The size, complexity, sophistication, power, elegance, internal organization, specialization, generalization, automation, intelligence, self- development, width of application and reference, value, aesthetics, integration, mathematical structure, etc : of ideograms will evolve ad infinitum.

An infinite : tree, network, vergence, circuitry, space, hierarchy, etc : of general and particular ideograms will be bred into existence and serve the world community (and ultimately the community of intelligent machines).
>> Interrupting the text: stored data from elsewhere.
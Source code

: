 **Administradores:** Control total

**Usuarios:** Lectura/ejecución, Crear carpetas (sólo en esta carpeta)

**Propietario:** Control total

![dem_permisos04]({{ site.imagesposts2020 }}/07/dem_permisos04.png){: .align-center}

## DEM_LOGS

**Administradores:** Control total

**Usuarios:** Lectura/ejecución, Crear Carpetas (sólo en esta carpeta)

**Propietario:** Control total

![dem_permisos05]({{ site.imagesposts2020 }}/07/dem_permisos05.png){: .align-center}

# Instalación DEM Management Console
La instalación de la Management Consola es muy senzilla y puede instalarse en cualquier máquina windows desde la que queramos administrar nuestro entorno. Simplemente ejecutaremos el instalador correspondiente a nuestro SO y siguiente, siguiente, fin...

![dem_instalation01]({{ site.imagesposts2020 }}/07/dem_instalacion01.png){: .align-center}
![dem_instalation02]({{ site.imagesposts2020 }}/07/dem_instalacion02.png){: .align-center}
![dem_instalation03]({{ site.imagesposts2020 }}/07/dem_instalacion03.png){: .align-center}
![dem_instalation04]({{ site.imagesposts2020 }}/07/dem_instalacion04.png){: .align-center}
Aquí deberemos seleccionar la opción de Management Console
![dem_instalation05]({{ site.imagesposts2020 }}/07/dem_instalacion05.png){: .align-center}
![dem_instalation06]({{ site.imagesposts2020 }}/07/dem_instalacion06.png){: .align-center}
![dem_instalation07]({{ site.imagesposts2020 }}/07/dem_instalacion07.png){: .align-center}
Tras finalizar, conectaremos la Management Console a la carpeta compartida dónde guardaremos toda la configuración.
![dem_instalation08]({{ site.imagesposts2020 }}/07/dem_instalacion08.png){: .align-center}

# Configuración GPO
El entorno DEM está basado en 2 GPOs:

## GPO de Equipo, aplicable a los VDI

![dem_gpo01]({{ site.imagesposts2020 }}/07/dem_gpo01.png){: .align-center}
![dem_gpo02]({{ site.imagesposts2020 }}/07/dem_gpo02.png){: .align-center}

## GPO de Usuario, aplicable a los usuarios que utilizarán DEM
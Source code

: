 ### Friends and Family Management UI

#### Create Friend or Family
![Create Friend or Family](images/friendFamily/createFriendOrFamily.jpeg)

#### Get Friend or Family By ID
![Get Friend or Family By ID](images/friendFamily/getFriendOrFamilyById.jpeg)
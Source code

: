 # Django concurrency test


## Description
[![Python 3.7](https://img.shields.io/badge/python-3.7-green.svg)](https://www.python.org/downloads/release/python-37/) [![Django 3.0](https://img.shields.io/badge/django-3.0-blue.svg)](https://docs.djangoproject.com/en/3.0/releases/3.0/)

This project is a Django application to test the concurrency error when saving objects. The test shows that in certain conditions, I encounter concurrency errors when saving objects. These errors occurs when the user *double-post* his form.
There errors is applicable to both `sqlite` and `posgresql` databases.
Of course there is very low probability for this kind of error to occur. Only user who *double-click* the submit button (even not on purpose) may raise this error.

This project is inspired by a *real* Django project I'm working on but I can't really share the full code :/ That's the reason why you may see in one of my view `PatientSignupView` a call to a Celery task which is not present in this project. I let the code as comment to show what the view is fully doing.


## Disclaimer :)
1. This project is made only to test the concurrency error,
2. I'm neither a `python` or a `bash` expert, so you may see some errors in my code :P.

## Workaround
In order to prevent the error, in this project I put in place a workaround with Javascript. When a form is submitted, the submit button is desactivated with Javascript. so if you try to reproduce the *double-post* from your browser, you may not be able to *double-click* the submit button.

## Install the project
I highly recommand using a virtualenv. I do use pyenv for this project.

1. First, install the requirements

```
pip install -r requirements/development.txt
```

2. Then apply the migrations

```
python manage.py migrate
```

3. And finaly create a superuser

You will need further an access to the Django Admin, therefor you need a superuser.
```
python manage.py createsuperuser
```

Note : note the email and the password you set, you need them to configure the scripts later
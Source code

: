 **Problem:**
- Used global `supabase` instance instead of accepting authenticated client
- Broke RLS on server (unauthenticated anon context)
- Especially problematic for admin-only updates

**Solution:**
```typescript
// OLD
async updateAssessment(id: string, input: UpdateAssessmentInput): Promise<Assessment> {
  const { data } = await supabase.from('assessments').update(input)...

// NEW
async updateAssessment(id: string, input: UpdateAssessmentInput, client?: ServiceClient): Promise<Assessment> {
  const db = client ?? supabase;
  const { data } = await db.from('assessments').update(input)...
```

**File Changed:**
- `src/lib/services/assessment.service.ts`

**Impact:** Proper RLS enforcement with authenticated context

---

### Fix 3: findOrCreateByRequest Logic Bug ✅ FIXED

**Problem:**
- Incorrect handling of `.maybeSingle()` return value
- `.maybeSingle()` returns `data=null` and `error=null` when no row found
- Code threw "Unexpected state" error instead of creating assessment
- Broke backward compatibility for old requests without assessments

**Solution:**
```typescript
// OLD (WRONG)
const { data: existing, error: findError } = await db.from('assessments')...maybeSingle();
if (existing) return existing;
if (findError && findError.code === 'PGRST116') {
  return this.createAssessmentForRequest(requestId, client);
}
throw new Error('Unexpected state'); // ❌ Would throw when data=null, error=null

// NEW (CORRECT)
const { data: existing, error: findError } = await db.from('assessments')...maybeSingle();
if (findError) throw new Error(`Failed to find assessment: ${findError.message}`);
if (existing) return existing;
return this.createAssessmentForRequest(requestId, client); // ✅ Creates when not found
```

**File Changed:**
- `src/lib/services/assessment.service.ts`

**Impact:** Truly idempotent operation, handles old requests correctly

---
In the : finite or infinite : set of (known) things that ideograms can incorporate or make use of are : arrows, boxes, balloons, Munsell color space, texture space (once it is discovered or worked out), form and cluster spaces; path, network, and cycles spaces; the spaces of all possible connections, relationships, combinations, permutations, and transformations; the space of all relevant parameters; boundaries, clusters, groups, codes, symbols, lines, pictographs, pictures, sub-ideograms, notes, lists, commentaries, instructions, curves, surfaces, solids, hyperspatial structures and motions, superimpositions, details, definitions, cross-references, ideonomic formulas and equations, scales, interpolations and extrapolations, types of brackets, isopleths, measures and indices, tables, matrices, models and simulations, keys, stochastic functions, standards, summaries, nodes, branches, centers, distributions, expansions, intercorrelations, coordinate systems, spirals, dots of all kinds (of every size, shape, color, etc), cells, regions, illusions, stories, rotations, angles, punctuation marks (both conventional and novel), nonce or universal jargon, radiations, blank spaces or gaps, fungible leaves, overlays and restructurings, displayed activities, interactive menus, etc.